Rhazès a mené à bien nombre de projets. Par exemple, ses observations ont été compilées dans une encyclopédie en 23 volumes, intitulée Al-Hawi (Le livre complet de la médecine), qui compte parmi les textes médicaux les plus renommés. Au dire de certains, cette œuvre remonte jusqu’aux origines de l’obstétrique, de la gynécologie et de la chirurgie ophtalmologique. Dans ses 56 traités médicaux, on trouve les plus anciennes descriptions fiables de la variole et de la rougeole. Rhazès a aussi découvert que la fièvre est un mécanisme de défense du corps humain.

De plus, il dirigeait des hôpitaux à Rey et à Bagdad, où il soignait des déficients mentaux, ce qui lui a valu le titre de père de la psychologie et de la psychothérapie. Rhazès a même trouvé le temps de produire des ouvrages de chimie, d’astronomie, de mathématiques, de philosophie et de théologie.

AVICENNE, originaire de Boukhara, dans l’actuel Ouzbékistan, est un autre pionnier de la médecine. Il est devenu l’un des plus éminents praticiens, philosophes, astronomes et mathématiciens du XIsiècle. Son encyclopédie, Canon de la médecine, couvrait tout le champ de la connaissance médicale de l’époque.

 Avicenne y affirmait entre autres que la tuberculose est contagieuse, les maladies peuvent se propager à travers l’eau et le sol, les sentiments ont une incidence sur le bien-être physique, et que les nerfs véhiculent les messages de douleur et de contraction musculaire. Le Canon présentait 760 préparations pharmaceutiques avec leurs propriétés, leurs effets et les indications thérapeutiques ; il énonçait par ailleurs quelques principes relatifs à l’expérimentation de nouveaux remèdes. Traduit en latin, ce texte a été utilisé dans les écoles de médecine d’Europe pendant des centaines d’années.

Manuscrit arabe représentant des instruments chirurgicaux d’Abulcasis.

ABULCASIS occupe également une place de choix dans l’histoire de la médecine. Au Xsiècle, cet inventeur d’Andalousie (dans l’actuelle Espagne) a produit un précis de 30 volumes incluant un traité de chirurgie de 300 pages. Il y décrivait des actes chirurgicaux innovants comme la suture à l’aide de boyaux de chat, l’extraction des calculs de la vessie au moyen d’un instrument introduit dans le conduit urinaire, l’ablation de la thyroïde et l’extraction de la cataracte.

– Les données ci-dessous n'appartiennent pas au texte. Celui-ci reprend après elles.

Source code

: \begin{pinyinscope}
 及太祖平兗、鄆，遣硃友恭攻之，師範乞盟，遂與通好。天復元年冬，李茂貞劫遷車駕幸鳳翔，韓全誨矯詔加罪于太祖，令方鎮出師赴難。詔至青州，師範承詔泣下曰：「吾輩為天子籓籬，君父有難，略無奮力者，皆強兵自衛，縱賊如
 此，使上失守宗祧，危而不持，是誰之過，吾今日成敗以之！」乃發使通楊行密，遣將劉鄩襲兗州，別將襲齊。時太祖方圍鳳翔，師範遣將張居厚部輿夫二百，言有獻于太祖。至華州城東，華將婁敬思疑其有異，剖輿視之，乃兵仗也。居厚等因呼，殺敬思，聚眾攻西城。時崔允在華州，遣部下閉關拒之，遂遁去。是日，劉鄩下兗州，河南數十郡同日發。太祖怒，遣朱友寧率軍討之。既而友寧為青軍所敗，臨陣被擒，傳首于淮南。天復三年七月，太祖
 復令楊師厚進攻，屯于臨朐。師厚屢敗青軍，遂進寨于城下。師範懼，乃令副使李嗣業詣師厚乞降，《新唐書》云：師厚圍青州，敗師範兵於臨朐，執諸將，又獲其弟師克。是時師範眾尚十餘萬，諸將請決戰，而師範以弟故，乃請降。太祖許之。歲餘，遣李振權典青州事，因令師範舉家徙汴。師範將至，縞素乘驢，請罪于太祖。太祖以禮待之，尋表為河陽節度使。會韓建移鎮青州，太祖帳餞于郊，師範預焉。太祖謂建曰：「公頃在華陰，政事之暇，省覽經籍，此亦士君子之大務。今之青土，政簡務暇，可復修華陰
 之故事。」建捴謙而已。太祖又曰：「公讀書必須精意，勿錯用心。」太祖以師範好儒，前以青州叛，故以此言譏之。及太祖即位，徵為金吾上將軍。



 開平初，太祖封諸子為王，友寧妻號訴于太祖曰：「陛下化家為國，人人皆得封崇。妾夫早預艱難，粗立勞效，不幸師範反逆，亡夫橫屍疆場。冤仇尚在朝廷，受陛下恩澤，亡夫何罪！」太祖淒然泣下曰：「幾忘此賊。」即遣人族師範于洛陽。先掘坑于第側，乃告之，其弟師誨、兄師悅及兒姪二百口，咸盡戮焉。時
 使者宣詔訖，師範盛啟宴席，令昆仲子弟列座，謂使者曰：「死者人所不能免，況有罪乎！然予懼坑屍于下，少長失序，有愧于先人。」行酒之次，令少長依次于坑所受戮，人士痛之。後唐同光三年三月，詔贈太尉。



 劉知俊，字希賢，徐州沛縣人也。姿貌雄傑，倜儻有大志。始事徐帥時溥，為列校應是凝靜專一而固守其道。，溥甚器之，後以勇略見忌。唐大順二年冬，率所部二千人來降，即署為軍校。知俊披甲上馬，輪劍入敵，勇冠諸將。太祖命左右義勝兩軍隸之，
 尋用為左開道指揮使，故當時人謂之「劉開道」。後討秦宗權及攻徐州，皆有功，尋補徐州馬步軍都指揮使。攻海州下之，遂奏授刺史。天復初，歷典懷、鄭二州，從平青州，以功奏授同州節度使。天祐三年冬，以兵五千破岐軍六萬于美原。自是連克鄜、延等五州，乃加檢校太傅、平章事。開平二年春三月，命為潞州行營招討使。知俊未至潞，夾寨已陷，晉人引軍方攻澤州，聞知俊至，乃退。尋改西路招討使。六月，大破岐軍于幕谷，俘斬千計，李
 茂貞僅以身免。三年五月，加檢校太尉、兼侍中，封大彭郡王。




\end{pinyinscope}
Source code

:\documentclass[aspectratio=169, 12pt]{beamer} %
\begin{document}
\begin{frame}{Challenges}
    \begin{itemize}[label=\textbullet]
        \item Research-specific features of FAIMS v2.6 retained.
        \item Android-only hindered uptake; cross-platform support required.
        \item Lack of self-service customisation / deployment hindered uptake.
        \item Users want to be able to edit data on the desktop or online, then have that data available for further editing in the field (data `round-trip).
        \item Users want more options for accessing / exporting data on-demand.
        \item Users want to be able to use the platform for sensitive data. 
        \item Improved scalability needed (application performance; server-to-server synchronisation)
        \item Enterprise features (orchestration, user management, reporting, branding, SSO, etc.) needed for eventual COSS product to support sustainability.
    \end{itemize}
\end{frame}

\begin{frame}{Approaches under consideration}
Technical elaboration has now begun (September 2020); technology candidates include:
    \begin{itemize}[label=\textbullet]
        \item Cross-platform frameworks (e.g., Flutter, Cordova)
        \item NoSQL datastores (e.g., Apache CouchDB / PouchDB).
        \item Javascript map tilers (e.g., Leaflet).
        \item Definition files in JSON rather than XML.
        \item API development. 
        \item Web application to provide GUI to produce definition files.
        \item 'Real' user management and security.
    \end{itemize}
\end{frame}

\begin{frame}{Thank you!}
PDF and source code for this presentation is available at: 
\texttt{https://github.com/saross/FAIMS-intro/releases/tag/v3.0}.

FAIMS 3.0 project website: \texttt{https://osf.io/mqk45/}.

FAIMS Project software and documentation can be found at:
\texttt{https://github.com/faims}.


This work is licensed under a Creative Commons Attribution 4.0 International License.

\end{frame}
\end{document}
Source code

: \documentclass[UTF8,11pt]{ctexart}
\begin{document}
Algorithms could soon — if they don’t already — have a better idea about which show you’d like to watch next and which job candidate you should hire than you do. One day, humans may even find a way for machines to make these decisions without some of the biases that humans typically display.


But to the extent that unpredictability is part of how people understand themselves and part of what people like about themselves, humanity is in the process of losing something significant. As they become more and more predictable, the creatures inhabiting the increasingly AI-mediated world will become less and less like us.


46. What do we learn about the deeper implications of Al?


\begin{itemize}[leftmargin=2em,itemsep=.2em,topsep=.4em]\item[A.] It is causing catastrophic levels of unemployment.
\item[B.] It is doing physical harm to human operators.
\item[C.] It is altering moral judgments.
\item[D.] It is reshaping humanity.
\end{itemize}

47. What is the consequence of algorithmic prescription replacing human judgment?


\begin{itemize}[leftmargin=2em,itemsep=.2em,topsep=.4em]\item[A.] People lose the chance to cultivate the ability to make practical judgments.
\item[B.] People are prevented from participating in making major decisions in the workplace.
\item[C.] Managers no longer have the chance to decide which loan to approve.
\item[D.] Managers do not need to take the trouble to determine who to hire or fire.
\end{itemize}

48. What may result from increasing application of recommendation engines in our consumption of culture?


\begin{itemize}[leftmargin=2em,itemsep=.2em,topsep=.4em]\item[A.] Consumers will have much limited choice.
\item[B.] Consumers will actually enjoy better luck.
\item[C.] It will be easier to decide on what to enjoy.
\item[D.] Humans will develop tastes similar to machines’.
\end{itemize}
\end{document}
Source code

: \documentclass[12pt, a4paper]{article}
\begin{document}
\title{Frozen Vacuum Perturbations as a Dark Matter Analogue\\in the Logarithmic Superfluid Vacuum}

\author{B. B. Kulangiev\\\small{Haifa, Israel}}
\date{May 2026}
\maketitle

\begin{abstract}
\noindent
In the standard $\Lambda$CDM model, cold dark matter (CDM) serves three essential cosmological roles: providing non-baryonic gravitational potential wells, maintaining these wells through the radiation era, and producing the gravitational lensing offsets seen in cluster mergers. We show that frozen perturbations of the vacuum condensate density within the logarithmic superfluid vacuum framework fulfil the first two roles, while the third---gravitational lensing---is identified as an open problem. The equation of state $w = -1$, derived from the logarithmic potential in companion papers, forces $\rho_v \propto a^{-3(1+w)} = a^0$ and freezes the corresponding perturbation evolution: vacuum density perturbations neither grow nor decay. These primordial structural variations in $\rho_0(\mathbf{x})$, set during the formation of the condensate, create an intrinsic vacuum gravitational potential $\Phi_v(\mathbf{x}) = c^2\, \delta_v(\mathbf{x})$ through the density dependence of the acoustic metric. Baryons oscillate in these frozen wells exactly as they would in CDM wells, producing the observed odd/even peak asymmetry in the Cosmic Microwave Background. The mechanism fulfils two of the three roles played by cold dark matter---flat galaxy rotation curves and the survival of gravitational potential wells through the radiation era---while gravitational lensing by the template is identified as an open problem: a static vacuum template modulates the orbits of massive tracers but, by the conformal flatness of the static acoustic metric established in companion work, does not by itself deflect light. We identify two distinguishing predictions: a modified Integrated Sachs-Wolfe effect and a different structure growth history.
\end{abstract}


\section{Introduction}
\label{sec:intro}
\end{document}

Abulcasis recourait à des “ pratiques cliniques relativement modernes ” pour faciliter les accouchements difficiles et remettre les épaules démises. Il a introduit l’usage des pansements en coton, et celui du plâtre pour ressouder un os brisé. Il a également développé des techniques pour remettre en place des dents luxées,  faire de fausses dents, corriger l’alignement dentaire et éliminer le tartre.

Les premières représentations d’instruments chirurgicaux figuraient dans le traité de chirurgie d’Abulcasis. Cet ouvrage contenait les dessins de 200 instruments et expliquait quand et comment les utiliser. Certaines de ses inventions ont très peu changé en mille ans.

Avicenne surveille la préparation d’un remède contre la variole.

La connaissance gagne l’Occident

Au cours des XIe et XIIsiècles, des érudits ont traduit en latin des textes médicaux arabes, notamment à Tolède (Espagne), au mont Cassin et à Salerne (Italie). Des médecins ont ainsi pu étudier ces traductions dans des universités de l’Europe latine. La connaissance médicale du Moyen-Orient “ a atteint les moindres recoins de l’Europe durant les siècles qui ont suivi, peut-être même plus que n’importe quelle autre science islamique ”, signale l’auteur scientifique Ehsan Masood.

À l’évidence, les découvertes et les inventions des savants médiévaux tels que Rhazès, Avicenne, Abulcasis et leurs contemporains peuvent légitimement être considérées comme le fondement de ce que nous appelons aujourd’hui la médecine moderne.

^ § 5 R. Rāshid, Histoire des sciences arabes : Technologie, alchimie et sciences de la vie, Seuil, vol. 3, 1997, p. 187.